Investigators claim more formations are referencing the possibility of a cataclysmic event occurring on December 21, 2012, which coincides with the end of the ancient Mayan calendar.
Investigators? You mean somebody actually takes this stuff seriously? There is no doubt that crop circles are ingenious and can be breathtakingly beautiful, but I can't believe that a supposedly serious newspaper gives credence to this supernatural mumbo jumbo.

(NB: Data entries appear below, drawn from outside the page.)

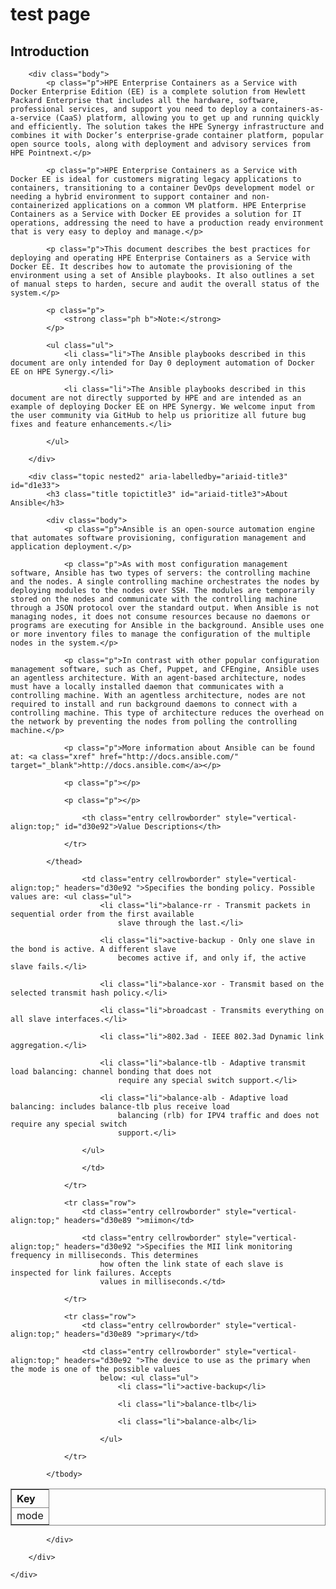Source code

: 
# test page


<h2 class="title topictitle2" id="ariaid-title2">Introduction</h2>

		<div class="body">
			<p class="p">HPE Enterprise Containers as a Service with Docker Enterprise Edition (EE) is a complete solution from Hewlett Packard Enterprise that includes all the hardware, software, professional services, and support you need to deploy a containers-as-a-service (CaaS) platform, allowing you to get up and running quickly and efficiently. The solution takes the HPE Synergy infrastructure and combines it with Docker’s enterprise-grade container platform, popular open source tools, along with deployment and advisory services from HPE Pointnext.</p>

			<p class="p">HPE Enterprise Containers as a Service with Docker EE is ideal for customers migrating legacy applications to containers, transitioning to a container DevOps development model or needing a hybrid environment to support container and non-containerized applications on a common VM platform. HPE Enterprise Containers as a Service with Docker EE provides a solution for IT operations, addressing the need to have a production ready environment that is very easy to deploy and manage.</p>

			<p class="p">This document describes the best practices for deploying and operating HPE Enterprise Containers as a Service with Docker EE. It describes how to automate the provisioning of the environment using a set of Ansible playbooks. It also outlines a set of manual steps to harden, secure and audit the overall status of the system.</p>

			<p class="p">
				<strong class="ph b">Note:</strong>
			</p>

			<ul class="ul">
				<li class="li">The Ansible playbooks described in this document are only intended for Day 0 deployment automation of Docker EE on HPE Synergy.</li>

				<li class="li">The Ansible playbooks described in this document are not directly supported by HPE and are intended as an example of deploying Docker EE on HPE Synergy. We welcome input from the user community via GitHub to help us prioritize all future bug fixes and feature enhancements.</li>

			</ul>

		</div>

		<div class="topic nested2" aria-labelledby="ariaid-title3" id="d1e33">
			<h3 class="title topictitle3" id="ariaid-title3">About Ansible</h3>

			<div class="body">
				<p class="p">Ansible is an open-source automation engine that automates software provisioning, configuration management and application deployment.</p>

				<p class="p">As with most configuration management software, Ansible has two types of servers: the controlling machine and the nodes. A single controlling machine orchestrates the nodes by deploying modules to the nodes over SSH. The modules are temporarily stored on the nodes and communicate with the controlling machine through a JSON protocol over the standard output. When Ansible is not managing nodes, it does not consume resources because no daemons or programs are executing for Ansible in the background. Ansible uses one or more inventory files to manage the configuration of the multiple nodes in the system.</p>

				<p class="p">In contrast with other popular configuration management software, such as Chef, Puppet, and CFEngine, Ansible uses an agentless architecture. With an agent-based architecture, nodes must have a locally installed daemon that communicates with a controlling machine. With an agentless architecture, nodes are not required to install and run background daemons to connect with a controlling machine. This type of architecture reduces the overhead on the network by preventing the nodes from polling the controlling machine.</p>

				<p class="p">More information about Ansible can be found at: <a class="xref" href="http://docs.ansible.com/" target="_blank">http://docs.ansible.com</a></p>

				<p class="p"></p>

				<p class="p"></p>

				

<div class="tablenoborder"><table cellpadding="4" cellspacing="0" summary="" id="d1e33__table_cj5_llk_tt" class="table" frame="border" border="1" rules="all"><colgroup><col /><col /></colgroup><thead class="thead" style="text-align:left;">
                <tr class="row">
                    <th class="entry cellrowborder" style="vertical-align:top;" id="d30e89">Key</th>

                    <th class="entry cellrowborder" style="vertical-align:top;" id="d30e92">Value Descriptions</th>

                </tr>

            </thead>
<tbody class="tbody">
                <tr class="row">
                    <td class="entry cellrowborder" style="vertical-align:top;" headers="d30e89 ">mode</td>

                    <td class="entry cellrowborder" style="vertical-align:top;" headers="d30e92 ">Specifies the bonding policy. Possible values are: <ul class="ul">
                        <li class="li">balance-rr - Transmit packets in sequential order from the first available
                            slave through the last.</li>

                        <li class="li">active-backup - Only one slave in the bond is active. A different slave
                            becomes active if, and only if, the active slave fails.</li>

                        <li class="li">balance-xor - Transmit based on the selected transmit hash policy.</li>

                        <li class="li">broadcast - Transmits everything on all slave interfaces.</li>

                        <li class="li">802.3ad - IEEE 802.3ad Dynamic link aggregation.</li>

                        <li class="li">balance-tlb - Adaptive transmit load balancing: channel bonding that does not
                            require any special switch support.</li>

                        <li class="li">balance-alb - Adaptive load balancing: includes balance-tlb plus receive load
                            balancing (rlb) for IPV4 traffic and does not require any special switch
                            support.</li>

                    </ul>

                    </td>

                </tr>

                <tr class="row">
                    <td class="entry cellrowborder" style="vertical-align:top;" headers="d30e89 ">miimon</td>

                    <td class="entry cellrowborder" style="vertical-align:top;" headers="d30e92 ">Specifies the MII link monitoring frequency in milliseconds. This determines
                        how often the link state of each slave is inspected for link failures. Accepts
                        values in milliseconds.</td>

                </tr>

                <tr class="row">
                    <td class="entry cellrowborder" style="vertical-align:top;" headers="d30e89 ">primary</td>

                    <td class="entry cellrowborder" style="vertical-align:top;" headers="d30e92 ">The device to use as the primary when the mode is one of the possible values
                        below: <ul class="ul">
                            <li class="li">active-backup</li>

                            <li class="li">balance-tlb</li>

                            <li class="li">balance-alb</li>

                        </ul>
</td>

                </tr>

            </tbody>
</table>
</div>
				
				
			</div>

		</div>

	</div>
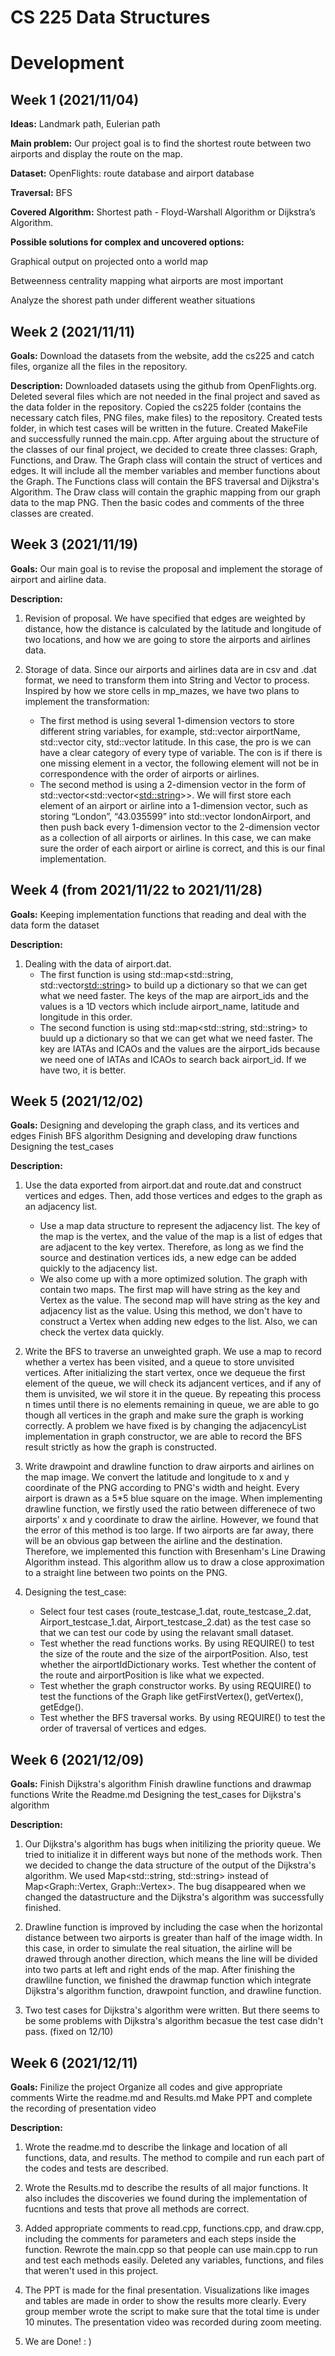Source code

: # **CS 225 Data Structures**

# **Development**

## **Week 1 (2021/11/04)**

**Ideas:** Landmark path, Eulerian path

**Main problem:** Our project goal is to find the shortest route between two airports and display the route on the map.

**Dataset:** OpenFlights: route database and airport database

**Traversal:** BFS

**Covered Algorithm:** Shortest path - Floyd-Warshall Algorithm or Dijkstra’s Algorithm.

**Possible solutions for complex and uncovered options:**

Graphical output on projected onto a world map

Betweenness centrality mapping what airports are most important

Analyze the shorest path under different weather situations

## **Week 2 (2021/11/11)**

**Goals:** Download the datasets from the website, add the cs225 and catch files, organize all the files in the repository. 

**Description:** Downloaded datasets using the github from OpenFlights.org. Deleted several files which are not needed in the final project and saved as the data folder in the repository. Copied the cs225 folder (contains the necessary catch files, PNG files, make files) to the repository. Created tests folder, in which test cases will be written in the future. Created MakeFile and successfully runned the main.cpp. After arguing about the structure of the classes of our final project, we decided to create three classes: Graph, Functions, and Draw. The Graph class will contain the struct of vertices and edges. It will include all the member variables and member functions about the Graph. The Functions class will contain the BFS traversal and Dijkstra's Algorithm. The Draw class will contain the graphic mapping from our graph data to the map PNG. Then the basic codes and comments of the three classes are created.

## **Week 3 (2021/11/19)**

**Goals:** Our main goal is to revise the proposal and implement the storage of airport and airline data.

**Description:**

1. Revision of proposal. We have specified that edges are weighted by distance, how the distance is calculated by the latitude and longitude of two locations, and how we are going to store the airports and airlines data.

2. Storage of data. Since our airports and airlines data are in csv and .dat format, we need to transform them into String and Vector to process. Inspired by how we store cells in mp_mazes, we have two plans to implement the transformation:
   - The first method is using several 1-dimension vectors to store different string variables, for example, std::vector airportName, std::vector city, std::vector latitude. In this case, the pro is we can have a clear category of every type of variable. The con is if there is one missing element in a vector, the following element will not be in correspondence with the order of airports or airlines.
   - The second method is using a 2-dimension vector in the form of std::vector<std::vector<<std::string>>>. We will first store each element of an airport or airline into a 1-dimension vector, such as storing “London”, “43.035599” into std::vector londonAirport, and then push back every 1-dimension vector to the 2-dimension vector as a collection of all airports or airlines. In this case, we can make sure the order of each airport or airline is correct, and this is our final implementation.

## **Week 4 (from 2021/11/22 to 2021/11/28)**

**Goals:** Keeping implementation functions that reading and deal with the data form the dataset

**Description:**

1. Dealing with the data of airport.dat.
   - The first function is using std::map<std::string, std::vector<std::string>> to build up a dictionary so that we can get what we need faster. The keys of the map are airport_ids and the values is a 1D vectors which include airport_name, latitude and longitude in this order.
   - The second function is using std::map<std::string, std::string> to buuld up a dictionary so that we can get what we need faster. The key are IATAs and ICAOs and the values are the airport_ids because we need one of IATAs and ICAOs to search back airport_id. If we have two, it is better.

## **Week 5 (2021/12/02)**

**Goals:**  Designing and developing the graph class, and its vertices and edges
            Finish BFS algorithm
            Designing and developing draw functions
            Designing the test_cases


**Description:**

1. Use the data exported from airport.dat and route.dat and construct vertices and edges. Then, add those vertices and edges to the graph as an adjacency list.
   - Use a map data structure to represent the adjacency list. The key of the map is the vertex, and the value of the map is a list of edges that are adjacent to the key vertex. Therefore, as long as we find the source and destination vertices ids, a new edge can be added quickly to the adjacency list.
   - We also come up with a more optimized solution. The graph with contain two maps. The first map will have string as the key and Vertex as the value. The second map will have string as the key and adjacency list as the value. Using this method, we don't have to construct a Vertex when adding new edges to the list. Also, we can check the vertex data quickly.

2. Write the BFS to traverse an unweighted graph. We use a map to record whether a vertex has been visited, and a queue to store unvisited vertices. After initializing the start vertex, once we dequeue the first element of the queue, we will check its adjancent vertices, and if any of them is unvisited, we wil store it in the queue. By repeating this process n times until there is no elements remaining in queue, we are able to go though all vertices in the graph and make sure the graph is working correctly. A problem we have fixed is by changing the adjacencyList implementation in graph constructor, we are able to record the BFS result strictly as how the graph is constructed.

3. Write drawpoint and drawline function to draw airports and airlines on the map image. We convert the latitude and longitude to x and y coordinate of the PNG according to PNG's width and height. Every airport is drawn as a 5*5 blue square on the image. When implementing drawline function, we firstly used the ratio between differenece of two airports' x and y coordinate to draw the airline. However, we found that the error of this method is too large. If two airports are far away, there will be an obvious gap between the airline and the destination. Therefore, we implemented this function with Bresenham's Line Drawing Algorithm instead. This algorithm allow us to draw a close approximation to a straight line between two points on the PNG.    

4. Designing the test_case:
   - Select four test cases (route_testcase_1.dat, route_testcase_2.dat, Airport_testcase_1.dat, Airport_testcase_2.dat) as the test case so that we can test our code by using the relavant small dataset.
   - Test whether the read functions works. By using REQUIRE() to test the size of the route and the size of the airportPosition. Also, test whether the airportIdDictionary works. Test whether the content of the route and airportPosition is like what we expected.
   - Test whether the graph constructor works. By using REQUIRE() to test the functions of the Graph like getFirstVertex(), getVertex(), getEdge().
   - Test whether the BFS traversal works. By using REQUIRE() to test the order of traversal of vertices and edges.


## **Week 6 (2021/12/09)**

**Goals:**  Finish Dijkstra's algorithm
            Finish drawline functions and drawmap functions
            Write the Readme.md
            Designing the test_cases for Dijkstra's algorithm


**Description:**

1. Our Dijkstra's algorithm has bugs when initilizing the priority queue. We tried to initialize it in different ways but none of the methods work. Then we decided to change the data structure of the output of the Dijkstra's algorithm. We used Map<std::string, std::string> instead of Map<Graph::Vertex, Graph::Vertex>. The bug disappeared when we changed the datastructure and the Dijkstra's algorithm was successfully finished.

2. Drawline function is improved by including the case when the horizontal distance between two airports is greater than half of the image width. In this case, in order to simulate the real situation, the airline will be drawed through another direction, which means the line will be divided into two parts at left and right ends of the map. After finishing the drawlilne function, we finished the drawmap function which integrate Dijkstra's algorithm function, drawpoint function, and drawline function.

3. Two test cases for Dijkstra's algorithm were written. But there seems to be some problems with Dijkstra's algorithm becasue the test case didn't pass. (fixed on 12/10)

## **Week 6 (2021/12/11)**

**Goals:**  Finilize the project
            Organize all codes and give appropriate comments
            Wirte the readme.md and Results.md
            Make PPT and complete the recording of presentation video

**Description:**

1. Wrote the readme.md to describe the linkage and location of all functions, data, and results. The method to compile and run each part of the codes and tests are described. 



2. Wrote the Results.md to describe the results of all major functions. It also includes the discoveries we found during the implementation of fucntions and tests that prove all methods are correct.  

3. Added appropriate comments to read.cpp, functions.cpp, and draw.cpp, including the comments for parameters and each steps inside the function. Rewrote the main.cpp so that people can use main.cpp to run and test each methods easily. Deleted any variables, functions, and files that weren't used in this project. 

4. The PPT is made for the final presentation. Visualizations like images and tables are made in order to show the results more clearly. Every group member wrote the script to make sure that the total time is under 10 minutes. The presentation video was recorded during zoom meeting.

5. We are Done! : )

After all, if the Mayans were so good at prophesy why didn't they spot their own demise 400 years ago?
3 comments:
Hang on a minute. Perhaps the 'investigators' are trying to work out whether the nutters* who make crop circles are themselves hinting at End Of The World. I suppose it is quite possible that said nutters do believe in Mayan Calender. The whole point of making crop circles is to generate conspiracy theories (as well as seeing your handiwork** all over the MSM), isn't it?
* In the nicest possible sense, I love crop circles.
** Or should that be 'footiwork'?
Perhaps the 'investigators' will have their world ended when their families find out what morons they are.
I wouldn't dismiss crop circles quite so easily. One farmer remarked that a circle he found in a wheat field was so complicated it would have taken several people to construct, or one person several days, and the field was sprayed the day before. (He'd be unlikely to flatten his own crop prior to harvest and his farmhouse was pretty isolated with no proper field access).
I also heard that Stonehenge itself (in Wiltshire again) may have been originally chosen because a crop circles repeatedly appeared there.
The debate on them has never been settled one way or another.